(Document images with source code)
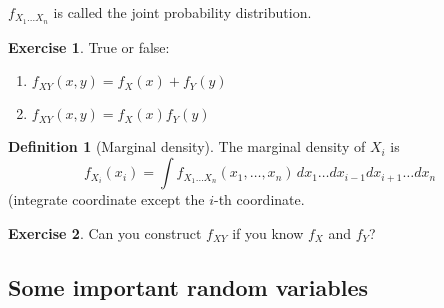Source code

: \documentclass[
  openany]{book}
\theoremstyle{definition}
\newtheorem{definition}{Definition}[chapter]
\theoremstyle{definition}
\theoremstyle{definition}
\newtheorem{exercise}{Exercise}[chapter]
\theoremstyle{definition}
\theoremstyle{remark}
\begin{document}
\(f_{X_1\dots X_n}\) is called the joint probability distribution.

\begin{exercise}

True or false:

\begin{enumerate}
\def\labelenumi{\arabic{enumi}.}
\item
  \(f_{XY}(x,y) = f_{X}(x) + f_{Y}(y)\)
\item
  \(f_{XY}(x,y) = f_{X}(x) f_{Y}(y)\)
\end{enumerate}

\end{exercise}

\begin{definition}[Marginal density]
The marginal density of \(X_i\) is
\[f_{X_i}(x_i) = \int f_{X_1\dots X_n}(x_1, \dots, x_n) \, dx_1\dots dx_{i-1} dx_{i+1} \dots dx_n\]
(integrate coordinate except the \(i\)-th coordinate.
\end{definition}

\begin{exercise}
Can you construct \(f_{XY}\) if you know \(f_X\) and \(f_Y\)?
\end{exercise}

\subsection{Some important random variables}\label{some-important-random-variables}
\end{document}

## INSTRUCTIONS TO FOLLOW
A single number is the answer: the count of lines above that include the string "dots".

## RESPONSE
2